Thursday, March 6, 2014

Prison Tours



One of the requirements of serving as a District Court Judge in Minnesota is to make a tour of a correctional facility once every election term – six years.  The theory is that judges ought to see the prisons to which they may commit individual defendants from time to time.  I have had four such tours, and have found them to be very interesting.

Perhaps the most interesting was that of the Men’s Challenge Incarceration Program or “boot camp” at Willow River.  This is a six-month program to which inmates can apply.  There are strict guidelines as to who may be eligible for the program (for instance, no violent offenders) and there is a long waiting list.  A successful completion of the program means an early release from prison to an intensive supervised release.

The recidivism rate (that is, the number of inmates who re-offend after their release) is significantly lower for CIP graduates than for the general prison population.  Also, the chemical dependency treatment program is one of the best around – particularly for methamphetamine addicts, as they have been in prison for several months before they are admitted to CIP, and are through withdrawal.  The real test, of course, comes when they leave CIP and return to the community.

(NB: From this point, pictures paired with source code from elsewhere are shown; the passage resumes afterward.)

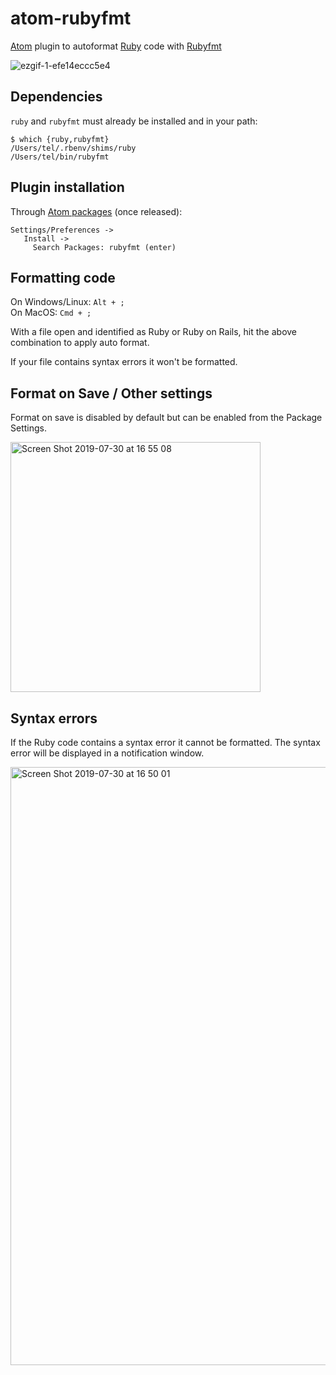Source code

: # atom-rubyfmt
[Atom](https://atom.io/) plugin to autoformat [Ruby](https://www.ruby-lang.org/en/) code with [Rubyfmt](https://github.com/samphippen/rubyfmt)

![ezgif-1-efe14eccc5e4](https://user-images.githubusercontent.com/13226/62165767-2e94ae80-b2ed-11e9-9ccc-c401b49d92e1.gif)


## Dependencies
`ruby` and `rubyfmt` must already be installed and in your path:

```shell
$ which {ruby,rubyfmt}
/Users/tel/.rbenv/shims/ruby
/Users/tel/bin/rubyfmt
```


## Plugin installation

Through [Atom packages](https://atom.io/packages) (once released):
```
Settings/Preferences ->
   Install ->
     Search Packages: rubyfmt (enter)
```

## Formatting code

On Windows/Linux: `Alt + ;`  
On MacOS: `Cmd + ;`

With a file open and identified as Ruby or Ruby on Rails, hit the above combination to apply auto format.

If your file contains syntax errors it won't be formatted.

## Format on Save / Other settings

Format on save is disabled by default but can be enabled from the Package Settings.

<img width="400" alt="Screen Shot 2019-07-30 at 16 55 08" src="https://user-images.githubusercontent.com/13226/62165887-6d2a6900-b2ed-11e9-8cb4-5b08c29cb256.png">


## Syntax errors

If the Ruby code contains a syntax error it cannot be formatted. The syntax error will be displayed in a notification window. 

<img width="957" alt="Screen Shot 2019-07-30 at 16 50 01" src="https://user-images.githubusercontent.com/13226/62164251-153e3300-b2ea-11e9-972d-c76e9de21fb2.png">
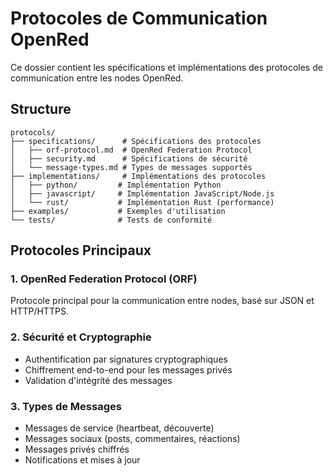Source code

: # Protocoles de Communication OpenRed

Ce dossier contient les spécifications et implémentations des protocoles de communication entre les nodes OpenRed.

## Structure

```
protocols/
├── specifications/      # Spécifications des protocoles
│   ├── orf-protocol.md  # OpenRed Federation Protocol
│   ├── security.md      # Spécifications de sécurité
│   └── message-types.md # Types de messages supportés
├── implementations/     # Implémentations des protocoles
│   ├── python/         # Implémentation Python
│   ├── javascript/     # Implémentation JavaScript/Node.js
│   └── rust/           # Implémentation Rust (performance)
├── examples/           # Exemples d'utilisation
└── tests/              # Tests de conformité
```

## Protocoles Principaux

### 1. OpenRed Federation Protocol (ORF)
Protocole principal pour la communication entre nodes, basé sur JSON et HTTP/HTTPS.

### 2. Sécurité et Cryptographie
- Authentification par signatures cryptographiques
- Chiffrement end-to-end pour les messages privés
- Validation d'intégrité des messages

### 3. Types de Messages
- Messages de service (heartbeat, découverte)
- Messages sociaux (posts, commentaires, réactions)
- Messages privés chiffrés
- Notifications et mises à jour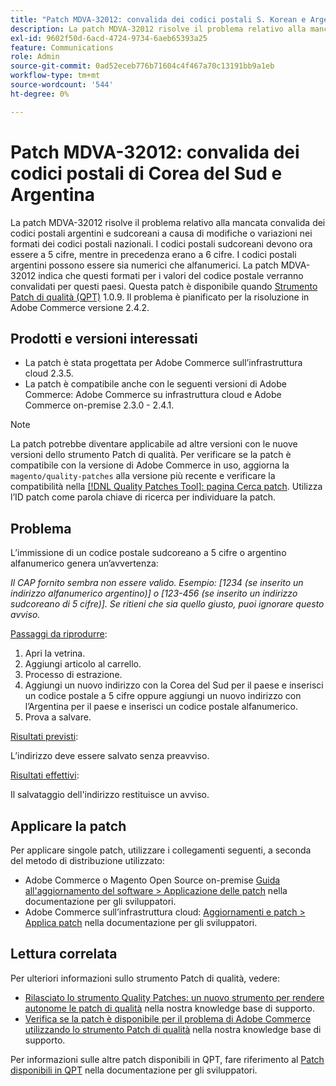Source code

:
 ```yaml
---
title: "Patch MDVA-32012: convalida dei codici postali S. Korean e Argentina"
description: La patch MDVA-32012 risolve il problema relativo alla mancata convalida dei codici postali argentini e sudcoreani a causa di modifiche o variazioni nei formati dei codici postali nazionali. I codici postali sudcoreani devono ora essere a 5 cifre, mentre in precedenza erano a 6 cifre. I codici postali argentini possono essere sia numerici che alfanumerici. La patch MDVA-32012 indica che questi formati per i valori del codice postale verranno convalidati per questi paesi. Questa patch è disponibile quando è installato [Quality Patches Tool (QPT)](/help/announcements/adobe-commerce-announcements/magento-quality-patches-released-new-tool-to-self-serve-quality-patches.md) 1.0.9. Il problema è pianificato per la risoluzione in Adobe Commerce versione 2.4.2.
exl-id: 9602f50d-6acd-4724-9734-6aeb65393a25
feature: Communications
role: Admin
source-git-commit: 0ad52eceb776b71604c4f467a70c13191bb9a1eb
workflow-type: tm+mt
source-wordcount: '544'
ht-degree: 0%

---
```


# Patch MDVA-32012: convalida dei codici postali di Corea del Sud e Argentina

La patch MDVA-32012 risolve il problema relativo alla mancata convalida dei codici postali argentini e sudcoreani a causa di modifiche o variazioni nei formati dei codici postali nazionali. I codici postali sudcoreani devono ora essere a 5 cifre, mentre in precedenza erano a 6 cifre. I codici postali argentini possono essere sia numerici che alfanumerici. La patch MDVA-32012 indica che questi formati per i valori del codice postale verranno convalidati per questi paesi. Questa patch è disponibile quando [Strumento Patch di qualità (QPT)](/help/announcements/adobe-commerce-announcements/magento-quality-patches-released-new-tool-to-self-serve-quality-patches.md) 1.0.9. Il problema è pianificato per la risoluzione in Adobe Commerce versione 2.4.2.

## Prodotti e versioni interessati

* La patch è stata progettata per Adobe Commerce sull’infrastruttura cloud 2.3.5.
* La patch è compatibile anche con le seguenti versioni di Adobe Commerce: Adobe Commerce su infrastruttura cloud e Adobe Commerce on-premise 2.3.0 - 2.4.1.

>[!NOTE]
>
>La patch potrebbe diventare applicabile ad altre versioni con le nuove versioni dello strumento Patch di qualità. Per verificare se la patch è compatibile con la versione di Adobe Commerce in uso, aggiorna la `magento/quality-patches` alla versione più recente e verificare la compatibilità nella [[!DNL Quality Patches Tool]: pagina Cerca patch](https://devdocs.magento.com/quality-patches/tool.html#patch-grid). Utilizza l’ID patch come parola chiave di ricerca per individuare la patch.

## Problema

L’immissione di un codice postale sudcoreano a 5 cifre o argentino alfanumerico genera un’avvertenza:

*Il CAP fornito sembra non essere valido. Esempio: [1234 (se inserito un indirizzo alfanumerico argentino)] o [123-456 (se inserito un indirizzo sudcoreano di 5 cifre)]. Se ritieni che sia quello giusto, puoi ignorare questo avviso.*

<u>Passaggi da riprodurre</u>:

1. Apri la vetrina.
1. Aggiungi articolo al carrello.
1. Processo di estrazione.
1. Aggiungi un nuovo indirizzo con la Corea del Sud per il paese e inserisci un codice postale a 5 cifre oppure aggiungi un nuovo indirizzo con l’Argentina per il paese e inserisci un codice postale alfanumerico.
1. Prova a salvare.

<u>Risultati previsti</u>:

L’indirizzo deve essere salvato senza preavviso.

<u>Risultati effettivi</u>:

Il salvataggio dell&#39;indirizzo restituisce un avviso.

## Applicare la patch

Per applicare singole patch, utilizzare i collegamenti seguenti, a seconda del metodo di distribuzione utilizzato:

* Adobe Commerce o Magento Open Source on-premise [Guida all&#39;aggiornamento del software > Applicazione delle patch](https://devdocs.magento.com/guides/v2.4/comp-mgr/patching/mqp.html) nella documentazione per gli sviluppatori.
* Adobe Commerce sull’infrastruttura cloud: [Aggiornamenti e patch > Applica patch](https://devdocs.magento.com/cloud/project/project-patch.html) nella documentazione per gli sviluppatori.

## Lettura correlata

Per ulteriori informazioni sullo strumento Patch di qualità, vedere:

* [Rilasciato lo strumento Quality Patches: un nuovo strumento per rendere autonome le patch di qualità](/help/announcements/adobe-commerce-announcements/magento-quality-patches-released-new-tool-to-self-serve-quality-patches.md) nella nostra knowledge base di supporto.
* [Verifica se la patch è disponibile per il problema di Adobe Commerce utilizzando lo strumento Patch di qualità](/help/support-tools/patches-available-in-qpt-tool/check-patch-for-magento-issue-with-magento-quality-patches.md) nella nostra knowledge base di supporto.

Per informazioni sulle altre patch disponibili in QPT, fare riferimento al [Patch disponibili in QPT](https://devdocs.magento.com/quality-patches/tool.html#patch-grid) nella documentazione per gli sviluppatori.
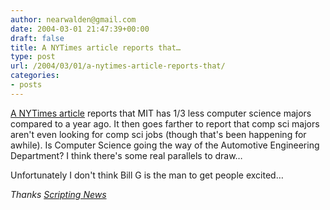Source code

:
 ```yaml
---
author: nearwalden@gmail.com
date: 2004-03-01 21:47:39+00:00
draft: false
title: A NYTimes article reports that…
type: post
url: /2004/03/01/a-nytimes-article-reports-that/
categories:
- posts
---
```


[A NYTimes article](//www.nytimes.com/2004/03/01/technology/01bill.html") reports that MIT has 1/3 less computer science majors compared to a year ago.  It then goes farther to report that comp sci majors aren't even looking for comp sci jobs (though that's been happening for awhile).  Is Computer Science going the way of the Automotive Engineering Department?  I think there's some real parallels to draw…













Unfortunately I don't think Bill G is the man to get people excited…













_Thanks [Scripting News](//www.scripting.com/")_



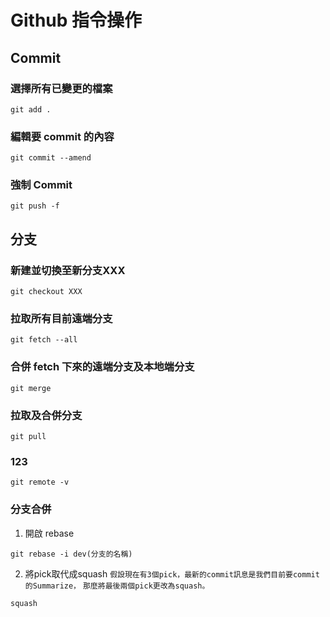 # Github 指令操作

## Commit
### 選擇所有已變更的檔案
```
git add .
```

### 編輯要 commit 的內容
```
git commit --amend
```

### 強制 Commit
```
git push -f
```

## 分支
### 新建並切換至新分支XXX
```
git checkout XXX
```

### 拉取所有目前遠端分支
```
git fetch --all
```

### 合併 fetch 下來的遠端分支及本地端分支
```
git merge
```

### 拉取及合併分支
```
git pull
```

### 123
```
git remote -v
```

### 分支合併
1. 開啟 rebase
```
git rebase -i dev(分支的名稱)
```
2. 將pick取代成squash
`假設現在有3個pick，最新的commit訊息是我們目前要commit的Summarize，`
`那麼將最後兩個pick更改為squash。`

```
squash
```
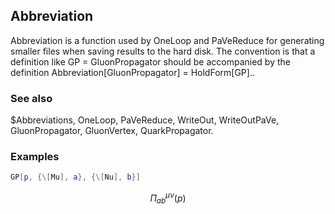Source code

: ##  Abbreviation 

Abbreviation is a function used by OneLoop and PaVeReduce for generating smaller files when saving results to the hard disk. The convention is that a definition like GP = GluonPropagator should be accompanied by the definition Abbreviation[GluonPropagator] = HoldForm[GP]..

###  See also 

$Abbreviations, OneLoop, PaVeReduce, WriteOut, WriteOutPaVe, GluonPropagator, GluonVertex, QuarkPropagator.

###  Examples 

```mathematica
GP[p, {\[Mu], a}, {\[Nu], b}]
```

$$\Pi _{ab}^{\mu \nu }(p)$$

During the tour, we were ushered into a classroom where there were 19 men who had entered the program within the last month.  Now, I must tell you that there are about 270 District Court Judges in Minnesota who can pronounce prison sentences.  What would the odds be that one of those 19 men in that classroom would have had his sentence pronounced by me?  Well, there were three!  And we later met six more men who were to graduate from the program within the next two weeks, and one of them had appeared before me for sentencing.  Four of the 25 men we saw that day had their sentence pronounced in my courtroom!  What are the odds?!?!

A few months later, I was working in my yard when a car pulled up to the curb and a young man, one of the 25 I’d met at Willow River, walked over to tell me he had completed the Challenge Incarceration Program and, though he and his girlfriend were having a little rough time, he had maintained his sobriety and was proud to tell me the boot camp program seemed to be working for him!  A rare opportunity for me to find out what has happened to a person after they left my courtroom!